*WORK ORDER:* Take each line of the records below that contains the string "tabular" and copy it.

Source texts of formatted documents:
═══

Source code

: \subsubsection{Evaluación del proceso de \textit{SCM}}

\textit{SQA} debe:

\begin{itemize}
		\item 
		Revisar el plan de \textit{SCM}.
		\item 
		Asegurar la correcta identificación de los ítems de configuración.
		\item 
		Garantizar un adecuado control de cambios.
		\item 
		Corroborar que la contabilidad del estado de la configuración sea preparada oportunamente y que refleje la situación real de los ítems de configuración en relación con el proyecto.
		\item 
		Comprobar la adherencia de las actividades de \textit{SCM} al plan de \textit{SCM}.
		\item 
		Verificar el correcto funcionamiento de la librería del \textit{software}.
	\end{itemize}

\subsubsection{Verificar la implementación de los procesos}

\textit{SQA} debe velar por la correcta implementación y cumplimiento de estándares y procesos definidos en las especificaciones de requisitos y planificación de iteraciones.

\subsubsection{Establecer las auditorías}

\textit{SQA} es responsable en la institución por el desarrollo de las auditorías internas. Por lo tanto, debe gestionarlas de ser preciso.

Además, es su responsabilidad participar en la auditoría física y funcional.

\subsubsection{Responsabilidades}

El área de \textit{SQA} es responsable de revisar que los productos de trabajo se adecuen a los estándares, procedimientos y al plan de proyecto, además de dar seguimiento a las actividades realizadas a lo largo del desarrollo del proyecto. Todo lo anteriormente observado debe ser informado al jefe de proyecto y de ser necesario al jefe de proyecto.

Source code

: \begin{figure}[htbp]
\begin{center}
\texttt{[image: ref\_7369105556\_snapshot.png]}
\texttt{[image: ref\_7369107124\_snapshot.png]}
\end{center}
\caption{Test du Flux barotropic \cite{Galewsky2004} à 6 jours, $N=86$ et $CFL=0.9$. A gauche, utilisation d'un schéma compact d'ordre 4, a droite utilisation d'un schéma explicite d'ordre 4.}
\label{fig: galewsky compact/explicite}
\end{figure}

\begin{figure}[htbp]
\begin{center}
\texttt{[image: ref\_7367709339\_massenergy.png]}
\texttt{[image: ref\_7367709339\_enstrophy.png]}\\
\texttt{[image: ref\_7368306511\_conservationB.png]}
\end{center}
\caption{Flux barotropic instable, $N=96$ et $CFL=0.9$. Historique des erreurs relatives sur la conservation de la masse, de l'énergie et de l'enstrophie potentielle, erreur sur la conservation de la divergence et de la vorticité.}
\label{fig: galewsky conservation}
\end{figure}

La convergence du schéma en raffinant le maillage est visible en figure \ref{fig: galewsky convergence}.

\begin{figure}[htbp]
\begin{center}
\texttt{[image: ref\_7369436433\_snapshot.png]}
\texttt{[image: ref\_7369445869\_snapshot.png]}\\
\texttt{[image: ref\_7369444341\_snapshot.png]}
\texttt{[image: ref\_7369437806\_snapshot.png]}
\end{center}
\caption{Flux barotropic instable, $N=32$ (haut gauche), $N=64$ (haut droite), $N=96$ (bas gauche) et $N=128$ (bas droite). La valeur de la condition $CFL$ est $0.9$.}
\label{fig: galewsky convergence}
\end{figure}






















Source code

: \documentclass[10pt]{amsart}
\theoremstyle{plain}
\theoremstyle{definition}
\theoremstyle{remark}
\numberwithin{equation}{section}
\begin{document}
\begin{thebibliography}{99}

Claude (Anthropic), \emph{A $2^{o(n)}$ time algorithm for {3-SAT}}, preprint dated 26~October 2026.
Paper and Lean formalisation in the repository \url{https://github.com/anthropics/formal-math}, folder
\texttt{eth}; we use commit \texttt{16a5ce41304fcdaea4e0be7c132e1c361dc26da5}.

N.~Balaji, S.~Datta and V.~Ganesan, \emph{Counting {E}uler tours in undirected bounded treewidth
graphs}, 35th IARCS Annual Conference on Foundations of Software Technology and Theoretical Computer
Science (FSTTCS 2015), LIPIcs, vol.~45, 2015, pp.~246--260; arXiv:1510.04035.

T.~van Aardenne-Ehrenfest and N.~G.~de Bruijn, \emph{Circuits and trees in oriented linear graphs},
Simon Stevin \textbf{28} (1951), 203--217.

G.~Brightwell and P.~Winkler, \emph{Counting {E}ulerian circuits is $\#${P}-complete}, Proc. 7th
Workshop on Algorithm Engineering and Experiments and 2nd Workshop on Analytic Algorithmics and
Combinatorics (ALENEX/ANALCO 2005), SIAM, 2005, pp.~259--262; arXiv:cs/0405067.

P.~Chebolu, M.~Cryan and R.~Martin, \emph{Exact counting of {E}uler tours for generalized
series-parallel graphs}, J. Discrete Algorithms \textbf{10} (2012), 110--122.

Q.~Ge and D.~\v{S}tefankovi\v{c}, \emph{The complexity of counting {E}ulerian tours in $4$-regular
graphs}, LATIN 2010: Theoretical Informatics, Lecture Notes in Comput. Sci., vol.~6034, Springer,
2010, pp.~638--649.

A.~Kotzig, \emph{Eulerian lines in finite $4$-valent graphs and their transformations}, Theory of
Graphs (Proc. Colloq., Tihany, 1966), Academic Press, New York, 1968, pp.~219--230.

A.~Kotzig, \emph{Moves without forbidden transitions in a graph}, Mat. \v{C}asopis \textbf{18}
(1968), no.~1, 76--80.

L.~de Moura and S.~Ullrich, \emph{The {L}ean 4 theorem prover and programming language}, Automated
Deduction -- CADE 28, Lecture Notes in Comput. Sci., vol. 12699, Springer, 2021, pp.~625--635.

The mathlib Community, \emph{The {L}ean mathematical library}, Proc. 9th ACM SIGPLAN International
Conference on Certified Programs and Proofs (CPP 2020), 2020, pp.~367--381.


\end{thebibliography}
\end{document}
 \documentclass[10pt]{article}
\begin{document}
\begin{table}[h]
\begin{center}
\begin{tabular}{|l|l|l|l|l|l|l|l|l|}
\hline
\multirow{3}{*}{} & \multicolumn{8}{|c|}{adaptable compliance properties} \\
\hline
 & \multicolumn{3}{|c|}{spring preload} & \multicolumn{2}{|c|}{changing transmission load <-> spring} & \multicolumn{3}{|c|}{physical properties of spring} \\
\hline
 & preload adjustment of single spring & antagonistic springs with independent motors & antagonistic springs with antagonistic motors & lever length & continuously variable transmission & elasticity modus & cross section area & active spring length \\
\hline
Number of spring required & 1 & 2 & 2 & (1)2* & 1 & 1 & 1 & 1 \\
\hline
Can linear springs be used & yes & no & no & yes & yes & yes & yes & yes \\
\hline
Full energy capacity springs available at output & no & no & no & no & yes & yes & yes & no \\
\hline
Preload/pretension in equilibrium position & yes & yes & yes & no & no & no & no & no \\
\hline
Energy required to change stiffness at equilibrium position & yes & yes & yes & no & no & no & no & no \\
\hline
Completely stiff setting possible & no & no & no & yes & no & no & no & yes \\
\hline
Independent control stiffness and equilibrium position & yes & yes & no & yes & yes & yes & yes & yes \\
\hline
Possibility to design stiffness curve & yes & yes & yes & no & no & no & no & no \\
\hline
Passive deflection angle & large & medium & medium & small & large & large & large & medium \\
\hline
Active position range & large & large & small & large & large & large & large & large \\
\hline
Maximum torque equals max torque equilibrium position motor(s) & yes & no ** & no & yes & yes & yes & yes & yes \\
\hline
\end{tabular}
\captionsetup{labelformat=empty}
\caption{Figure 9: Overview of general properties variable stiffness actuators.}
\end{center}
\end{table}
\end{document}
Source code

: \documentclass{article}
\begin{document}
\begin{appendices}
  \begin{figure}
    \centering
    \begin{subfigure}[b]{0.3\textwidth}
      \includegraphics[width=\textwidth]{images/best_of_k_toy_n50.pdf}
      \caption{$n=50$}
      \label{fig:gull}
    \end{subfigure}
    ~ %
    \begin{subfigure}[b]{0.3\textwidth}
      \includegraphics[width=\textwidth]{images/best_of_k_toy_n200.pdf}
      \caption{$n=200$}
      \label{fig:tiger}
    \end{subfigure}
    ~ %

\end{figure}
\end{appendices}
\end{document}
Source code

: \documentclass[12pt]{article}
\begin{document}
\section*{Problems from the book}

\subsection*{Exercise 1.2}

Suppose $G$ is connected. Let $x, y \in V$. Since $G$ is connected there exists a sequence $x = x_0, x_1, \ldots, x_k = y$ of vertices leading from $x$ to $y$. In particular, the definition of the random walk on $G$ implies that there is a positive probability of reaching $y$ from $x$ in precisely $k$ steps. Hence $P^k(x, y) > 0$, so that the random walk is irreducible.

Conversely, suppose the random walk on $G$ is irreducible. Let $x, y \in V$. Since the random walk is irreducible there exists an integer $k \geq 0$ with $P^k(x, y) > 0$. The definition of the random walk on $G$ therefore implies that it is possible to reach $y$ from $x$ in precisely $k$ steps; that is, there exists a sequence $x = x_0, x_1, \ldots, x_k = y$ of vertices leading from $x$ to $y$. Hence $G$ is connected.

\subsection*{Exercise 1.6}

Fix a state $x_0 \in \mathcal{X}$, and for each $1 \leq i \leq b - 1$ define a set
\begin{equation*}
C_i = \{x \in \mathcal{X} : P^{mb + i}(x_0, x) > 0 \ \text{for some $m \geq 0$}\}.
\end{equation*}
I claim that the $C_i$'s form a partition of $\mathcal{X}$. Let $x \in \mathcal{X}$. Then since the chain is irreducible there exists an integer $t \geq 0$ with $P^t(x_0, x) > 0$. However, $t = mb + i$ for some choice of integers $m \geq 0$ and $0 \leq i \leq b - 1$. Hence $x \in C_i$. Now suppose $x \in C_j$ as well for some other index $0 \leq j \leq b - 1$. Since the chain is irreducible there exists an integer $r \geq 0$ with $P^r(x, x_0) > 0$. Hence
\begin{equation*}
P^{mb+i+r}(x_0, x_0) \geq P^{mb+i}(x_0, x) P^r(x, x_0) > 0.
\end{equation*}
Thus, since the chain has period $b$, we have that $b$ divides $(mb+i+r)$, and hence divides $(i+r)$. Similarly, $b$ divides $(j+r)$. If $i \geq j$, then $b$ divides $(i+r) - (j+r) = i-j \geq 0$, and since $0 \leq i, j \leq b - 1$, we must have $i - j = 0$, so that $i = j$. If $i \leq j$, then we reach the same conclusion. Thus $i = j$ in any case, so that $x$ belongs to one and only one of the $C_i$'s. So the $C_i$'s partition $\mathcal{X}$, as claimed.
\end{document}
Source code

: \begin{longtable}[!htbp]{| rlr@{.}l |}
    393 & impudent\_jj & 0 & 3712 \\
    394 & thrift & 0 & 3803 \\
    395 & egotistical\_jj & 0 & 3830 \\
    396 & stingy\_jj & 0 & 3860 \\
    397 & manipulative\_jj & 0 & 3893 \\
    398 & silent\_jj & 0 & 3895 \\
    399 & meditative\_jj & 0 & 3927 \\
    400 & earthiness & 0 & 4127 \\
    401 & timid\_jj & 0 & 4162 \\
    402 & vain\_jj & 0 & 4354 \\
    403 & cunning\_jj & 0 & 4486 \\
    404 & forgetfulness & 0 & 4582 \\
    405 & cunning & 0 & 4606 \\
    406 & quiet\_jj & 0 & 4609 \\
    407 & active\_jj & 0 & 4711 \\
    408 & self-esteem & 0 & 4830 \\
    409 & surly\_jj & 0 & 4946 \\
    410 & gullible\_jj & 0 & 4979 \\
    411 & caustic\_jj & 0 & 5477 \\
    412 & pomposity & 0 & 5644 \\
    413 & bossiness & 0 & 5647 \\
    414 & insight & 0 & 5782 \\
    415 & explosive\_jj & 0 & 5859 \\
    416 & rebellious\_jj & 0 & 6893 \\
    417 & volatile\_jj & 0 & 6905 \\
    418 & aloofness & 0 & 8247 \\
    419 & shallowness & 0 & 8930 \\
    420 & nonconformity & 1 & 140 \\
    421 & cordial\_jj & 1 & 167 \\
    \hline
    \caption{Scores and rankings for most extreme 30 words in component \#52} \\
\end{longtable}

═══

*RESPONSE BOX:*
\begin{tabular}{|l|l|l|l|l|l|l|l|l|}
\end{tabular}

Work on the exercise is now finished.